The Gleason grading system is used to help evaluate the prognosis and helps guide therapy. A Gleason score is based upon the tumor's appearance. Cancers with a higher Gleason score are more aggressive and have a worse prognosis. Pathological scores range from 2 through 10, with a higher number indicating greater risks and higher mortality.

ISUP score 
In 2014, the International Society of Urological Pathology (ISUP) provided a new prostate cancer grading system called the ISUP scores.

Tumor markers
Tissue samples can be stained for the presence of PSA and other tumor markers to determine the origin of malignant cells that have metastasized.

Small cell carcinoma is a rare (1%) type that cannot be diagnosed using PSA.  researchers were investigating ways to screen for this type, because it is quick to metastasize.

The oncoprotein BCL-2 is associated with the development of androgen-independent prostate cancer, due to its high levels of expression in androgen-independent tumours in advanced stages. The upregulation of BCL-2 after androgen ablation in prostate carcinoma cell lines and in a castrated-male rat model further established a connection between BCL-2 expression and prostate cancer progression.

Staging

An important part of evaluating prostate cancer is determining the stage, or degree of spread. Knowing the stage helps define prognosis and is useful when selecting therapies. The most common system is the four-stage TNM system (abbreviated from tumor/nodes/metastases). Its components include the size of the tumor, the number of involved lymph nodes, and the presence of any other metastases. In the United Kingdom the Cambridge Prognostic Group (CPG) is used for categorising prostate cancer into 5 risk groups (CPG1 to CPG5).

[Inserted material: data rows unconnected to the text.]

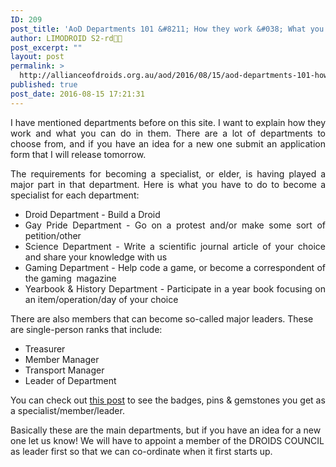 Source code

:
 ```yaml
---
ID: 209
post_title: 'AoD Departments 101 &#8211; How they work &#038; What you do!'
author: LIMODROID S2-rd🔭🔬
post_excerpt: ""
layout: post
permalink: >
  http://allianceofdroids.org.au/aod/2016/08/15/aod-departments-101-how-they-work-what-you-do/
published: true
post_date: 2016-08-15 17:21:31
---
```

<p style="text-align: justify;">I have mentioned departments before on this site. I want to explain how they work and what you can do in them. There are a lot of departments to choose from, and if you have an idea for a new one submit an application form that I will release tomorrow.</p>
<p style="text-align: justify;">The requirements for becoming a specialist, or elder, is having played a major part in that department. Here is what you have to do to become a specialist for each department:</p>

<ul>
 	<li style="text-align: justify;">Droid Department - Build a Droid</li>
 	<li style="text-align: justify;">Gay Pride Department - Go on a protest and/or make some sort of petition/other</li>
 	<li style="text-align: justify;">Science Department - Write a scientific journal article of your choice and share your knowledge with us</li>
 	<li style="text-align: justify;">Gaming Department - Help code a game, or become a correspondent of the gaming  magazine</li>
 	<li style="text-align: justify;">Yearbook &amp; History Department - Participate in a year book focusing on an item/operation/day of your choice</li>
</ul>
There are also members that can become so-called major leaders. These are single-person ranks that include:
<ul>
 	<li>Treasurer</li>
 	<li>Member Manager</li>
 	<li>Transport Manager</li>
 	<li>Leader of Department</li>
</ul>
You can check out <a href="http://allianceofdroids.org.au/mp1/" target="_blank">this post</a> to see the badges, pins &amp; gemstones you get as a specialist/member/leader.

Basically these are the main departments, but if you have an idea for a new one let us know! We will have to appoint a member of the DROIDS COUNCIL as leader first so that we can co-ordinate when it first starts up. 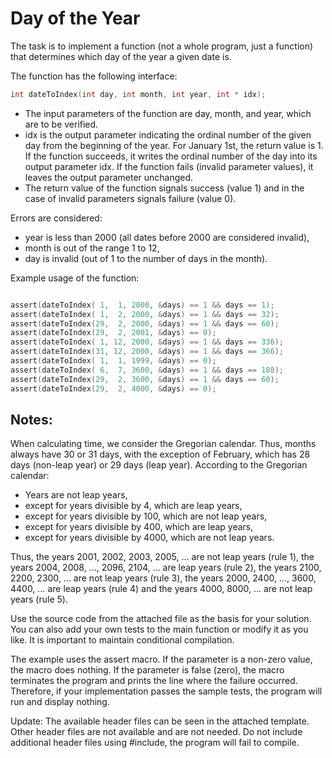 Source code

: # Day of the Year

The task is to implement a function (not a whole program, just a function) that determines which day of the year a given date is.

The function has the following interface:

```c
int dateToIndex(int day, int month, int year, int * idx);
```

- The input parameters of the function are day, month, and year, which are to be verified.
- idx is the output parameter indicating the ordinal number of the given day from the beginning of the year. For January 1st, the return value is 1. If the function succeeds, it writes the ordinal number of the day into its output parameter idx. If the function fails (invalid parameter values), it leaves the output parameter unchanged.
- The return value of the function signals success (value 1) and in the case of invalid parameters signals failure (value 0).


Errors are considered:

- year is less than 2000 (all dates before 2000 are considered invalid),
- month is out of the range 1 to 12,
- day is invalid (out of 1 to the number of days in the month).

Example usage of the function:

```c

assert(dateToIndex( 1,  1, 2000, &days) == 1 && days == 1);
assert(dateToIndex( 1,  2, 2000, &days) == 1 && days == 32);
assert(dateToIndex(29,  2, 2000, &days) == 1 && days == 60);
assert(dateToIndex(29,  2, 2001, &days) == 0);
assert(dateToIndex( 1, 12, 2000, &days) == 1 && days == 336);
assert(dateToIndex(31, 12, 2000, &days) == 1 && days == 366);
assert(dateToIndex( 1,  1, 1999, &days) == 0);
assert(dateToIndex( 6,  7, 3600, &days) == 1 && days == 188);
assert(dateToIndex(29,  2, 3600, &days) == 1 && days == 60);
assert(dateToIndex(29,  2, 4000, &days) == 0);

```

## Notes:

When calculating time, we consider the Gregorian calendar. Thus, months always have 30 or 31 days, with the exception of February, which has 28 days (non-leap year) or 29 days (leap year). According to the Gregorian calendar:

- Years are not leap years,
- except for years divisible by 4, which are leap years,
- except for years divisible by 100, which are not leap years,
- except for years divisible by 400, which are leap years,
- except for years divisible by 4000, which are not leap years.

Thus, the years 2001, 2002, 2003, 2005, … are not leap years (rule 1), the years 2004, 2008, …, 2096, 2104, … are leap years (rule 2), the years 2100, 2200, 2300, … are not leap years (rule 3), the years 2000, 2400, …, 3600, 4400, … are leap years (rule 4) and the years 4000, 8000, … are not leap years (rule 5).


Use the source code from the attached file as the basis for your solution. You can also add your own tests to the main function or modify it as you like. It is important to maintain conditional compilation.


The example uses the assert macro. If the parameter is a non-zero value, the macro does nothing. If the parameter is false (zero), the macro terminates the program and prints the line where the failure occurred. Therefore, if your implementation passes the sample tests, the program will run and display nothing.



Update: The available header files can be seen in the attached template. Other header files are not available and are not needed. Do not include additional header files using #include, the program will fail to compile.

The most important distinction made by any staging system is whether the cancer is confined to the prostate. In the TNM system, clinical T1 and T2 cancers are found only in the prostate, while T3 and T4 cancers have metastasized. Several tests can be used to look for evidence of spread. Medical specialty professional organizations recommend against the use of PET scans, CT scans, or bone scans when a physician stages early prostate cancer with low risk for metastasis. Those tests would be appropriate in cases such as when a CT scan evaluates spread within the pelvis, a bone scan looks for spread to the bones, and endorectal coil magnetic resonance imaging evaluates the prostatic capsule and the seminal vesicles. Bone scans should reveal osteoblastic appearance due to increased bone density in the areas of bone metastasis—the reverse of what is found in many other metastatic cancers. Approved radiopharmaceutical diagnostic agents used in PET: fluciclovine (2016), Ga 68 PSMA-11 (2020), piflufolastat (2021).

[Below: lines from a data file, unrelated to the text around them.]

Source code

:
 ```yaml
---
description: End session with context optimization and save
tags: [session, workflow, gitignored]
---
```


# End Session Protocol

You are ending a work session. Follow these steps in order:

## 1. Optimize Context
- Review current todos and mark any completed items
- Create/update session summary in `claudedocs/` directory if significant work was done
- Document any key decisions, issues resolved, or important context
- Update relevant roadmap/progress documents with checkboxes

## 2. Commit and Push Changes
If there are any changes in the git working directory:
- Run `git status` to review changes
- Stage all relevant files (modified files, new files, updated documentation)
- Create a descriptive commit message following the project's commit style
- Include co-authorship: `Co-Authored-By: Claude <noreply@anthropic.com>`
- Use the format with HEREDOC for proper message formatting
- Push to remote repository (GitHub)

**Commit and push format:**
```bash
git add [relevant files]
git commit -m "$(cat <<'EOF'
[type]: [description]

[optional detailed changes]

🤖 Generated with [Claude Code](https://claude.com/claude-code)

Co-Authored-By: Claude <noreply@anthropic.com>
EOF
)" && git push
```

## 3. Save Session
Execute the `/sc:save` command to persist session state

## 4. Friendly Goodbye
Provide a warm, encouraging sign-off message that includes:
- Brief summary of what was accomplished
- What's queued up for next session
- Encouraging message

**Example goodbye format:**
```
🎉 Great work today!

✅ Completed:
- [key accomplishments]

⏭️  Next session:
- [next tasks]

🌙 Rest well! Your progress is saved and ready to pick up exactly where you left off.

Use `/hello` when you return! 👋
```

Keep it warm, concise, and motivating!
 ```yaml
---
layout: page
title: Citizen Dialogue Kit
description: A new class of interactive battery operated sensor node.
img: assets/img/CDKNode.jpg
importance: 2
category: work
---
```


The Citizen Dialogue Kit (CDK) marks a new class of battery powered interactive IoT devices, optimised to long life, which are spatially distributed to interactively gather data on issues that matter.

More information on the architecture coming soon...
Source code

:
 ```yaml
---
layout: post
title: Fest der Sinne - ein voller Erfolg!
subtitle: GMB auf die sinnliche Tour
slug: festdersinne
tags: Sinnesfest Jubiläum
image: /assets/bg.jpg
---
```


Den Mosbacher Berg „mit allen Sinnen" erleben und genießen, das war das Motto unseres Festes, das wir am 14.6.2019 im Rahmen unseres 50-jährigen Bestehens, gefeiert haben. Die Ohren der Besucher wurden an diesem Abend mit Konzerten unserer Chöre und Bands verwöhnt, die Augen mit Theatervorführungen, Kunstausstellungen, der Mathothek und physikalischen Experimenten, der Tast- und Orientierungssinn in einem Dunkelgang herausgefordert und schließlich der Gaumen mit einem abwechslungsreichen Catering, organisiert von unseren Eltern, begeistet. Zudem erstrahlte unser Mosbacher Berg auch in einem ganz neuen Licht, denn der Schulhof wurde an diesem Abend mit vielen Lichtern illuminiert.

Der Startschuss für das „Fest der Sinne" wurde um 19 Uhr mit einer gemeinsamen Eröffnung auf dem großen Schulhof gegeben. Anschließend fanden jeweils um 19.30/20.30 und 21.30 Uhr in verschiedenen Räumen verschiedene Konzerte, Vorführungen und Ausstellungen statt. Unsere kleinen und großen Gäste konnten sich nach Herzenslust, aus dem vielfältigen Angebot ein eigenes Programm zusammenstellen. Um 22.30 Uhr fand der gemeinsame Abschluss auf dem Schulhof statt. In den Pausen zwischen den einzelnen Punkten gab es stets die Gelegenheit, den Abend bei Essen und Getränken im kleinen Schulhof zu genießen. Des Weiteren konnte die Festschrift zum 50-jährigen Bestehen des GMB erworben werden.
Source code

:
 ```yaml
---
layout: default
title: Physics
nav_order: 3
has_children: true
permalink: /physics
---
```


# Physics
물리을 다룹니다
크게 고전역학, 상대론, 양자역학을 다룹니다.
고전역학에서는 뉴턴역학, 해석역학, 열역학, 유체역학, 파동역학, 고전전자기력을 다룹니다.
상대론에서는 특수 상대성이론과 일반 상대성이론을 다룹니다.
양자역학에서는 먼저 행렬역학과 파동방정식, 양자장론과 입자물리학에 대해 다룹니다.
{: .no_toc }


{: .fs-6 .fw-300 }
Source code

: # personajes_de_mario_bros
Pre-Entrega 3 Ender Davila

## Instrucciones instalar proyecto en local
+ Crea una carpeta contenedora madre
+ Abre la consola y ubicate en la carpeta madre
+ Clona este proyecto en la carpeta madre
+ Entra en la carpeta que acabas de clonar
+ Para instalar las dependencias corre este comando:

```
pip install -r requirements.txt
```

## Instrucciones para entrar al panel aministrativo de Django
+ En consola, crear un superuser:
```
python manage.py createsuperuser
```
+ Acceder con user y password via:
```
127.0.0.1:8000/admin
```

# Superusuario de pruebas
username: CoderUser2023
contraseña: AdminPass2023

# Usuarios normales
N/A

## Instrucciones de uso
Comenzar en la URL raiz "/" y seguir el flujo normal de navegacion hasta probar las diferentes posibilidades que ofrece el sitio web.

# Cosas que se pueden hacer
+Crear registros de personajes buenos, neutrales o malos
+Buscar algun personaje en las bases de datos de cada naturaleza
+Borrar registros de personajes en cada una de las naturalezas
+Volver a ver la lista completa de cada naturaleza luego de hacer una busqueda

After a biopsy, a pathologist examines the samples under a microscope. If cancer is present, the pathologist reports the grade of the tumor. The grade tells how much the tumor tissue differs from normal prostate tissue and suggests how fast the tumor is likely to grow. The pathologist assigns a Gleason number from 1 to 5 for the most common pattern observed under the microscope, then does the same for the second-most common pattern. The sum of these two numbers is the Gleason score. The Whitmore-Jewett stage is another method.

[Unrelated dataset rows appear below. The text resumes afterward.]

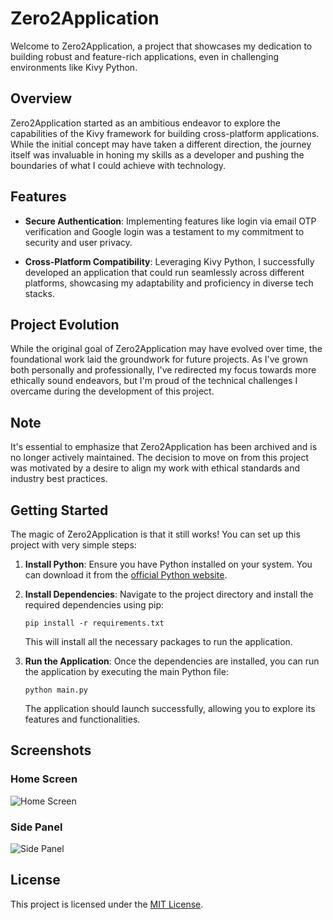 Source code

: # Zero2Application

Welcome to Zero2Application, a project that showcases my dedication to building robust and feature-rich applications, even in challenging environments like Kivy Python.

## Overview

Zero2Application started as an ambitious endeavor to explore the capabilities of the Kivy framework for building cross-platform applications. While the initial concept may have taken a different direction, the journey itself was invaluable in honing my skills as a developer and pushing the boundaries of what I could achieve with technology.

## Features

- **Secure Authentication**: Implementing features like login via email OTP verification and Google login was a testament to my commitment to security and user privacy.
  
- **Cross-Platform Compatibility**: Leveraging Kivy Python, I successfully developed an application that could run seamlessly across different platforms, showcasing my adaptability and proficiency in diverse tech stacks.

## Project Evolution

While the original goal of Zero2Application may have evolved over time, the foundational work laid the groundwork for future projects. As I've grown both personally and professionally, I've redirected my focus towards more ethically sound endeavors, but I'm proud of the technical challenges I overcame during the development of this project.

## Note

It's essential to emphasize that Zero2Application has been archived and is no longer actively maintained. The decision to move on from this project was motivated by a desire to align my work with ethical standards and industry best practices.

## Getting Started

The magic of Zero2Application is that it still works! You can set up this project with very simple steps:

1. **Install Python**: Ensure you have Python installed on your system. You can download it from the [official Python website](https://www.python.org/).

2. **Install Dependencies**: Navigate to the project directory and install the required dependencies using pip:

    ```
    pip install -r requirements.txt
    ```

    This will install all the necessary packages to run the application.

3. **Run the Application**: Once the dependencies are installed, you can run the application by executing the main Python file:

    ```
    python main.py
    ```

    The application should launch successfully, allowing you to explore its features and functionalities.

## Screenshots

### Home Screen

![Home Screen](homeImage.png)

### Side Panel

![Side Panel](sideImage.png)

## License

This project is licensed under the [MIT License](LICENSE).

In men with high-risk localised prostate cancer, staging with PSMA PET/CT may be appropriate to detect nodal or distant metastatic spread. In 2020, a randomised phase 3 trial compared Gallium-68 PSMA PET/CT to standard imaging (CT and bone scan). It reported superior accuracy of Gallium-68 PSMA-11 PET/CT (92% vs 65%), higher significant change in management (28% vs 15%), less equivocal/uncertain imaging findings (7% vs 23%) and lower radiation exposure (10 msV vs 19 mSv). The study concluded that PSMA PET/CT is a suitable replacement for conventional imaging.

Prevention

Diet and lifestyle
The data on the relationship between diet and prostate cancer are poor. However, the rate of prostate cancer is linked to the consumption of the Western diet. Little if any evidence associates trans fat, saturated fat, and carbohydrate intake and prostate cancer. Evidence does not support  a role for omega-3 fatty acids in preventing prostate cancer. Vitamin supplements appear to have no effect and some may increase the risk. High supplemental calcium intake has been linked to advanced prostate cancer.

Fish may lower prostate-cancer deaths, but does not appear to affect occurrence. Some evidence supports lower rates of prostate cancer with a vegetarian diet, lycopene, selenium cruciferous vegetables, soy, beans and/or other legumes.

Regular exercise may slightly lower risk, especially vigorous activity.

Medications
In those who are regularly screened, 5-alpha-reductase inhibitors (finasteride and dutasteride) reduce the overall risk of prostate cancer. Data are insufficient to determine if they affect fatality risk and they may increase the chance of more serious cases.

Screening

Prostate cancer screening searches for cancers in those without symptoms. Options include the digital rectal exam and the PSA blood test. Such screening is controversial, and for many, may lead to unnecessary disruption and possibly harmful consequences. Harms of population-based screening, primarily due to overdiagnosis (the detection of latent cancers that would have otherwise not been discovered) may outweigh the benefits. Others recommend shared decision-making, an approach where screening may occur after a physician consultation.

The United States Preventive Services Task Force (USPSTF) suggests the decision whether to have PSA screening be based on consultation with a physician for men 55 to 69 years of age. USPSTF recommends against PSA screening after age 70. The Centers for Disease Control and Prevention endorsed USPSTF's conclusion. The American Society of Clinical Oncology and the American College of Physicians discourage screening for those who are expected to live less than 10–15 years, while those with a greater life expectancy a decision should individually balance the potential risks and benefits. In general, they concluded, "it is uncertain whether the benefits associated with PSA testing for prostate cancer screening are worth the harms associated with screening and subsequent unnecessary treatment."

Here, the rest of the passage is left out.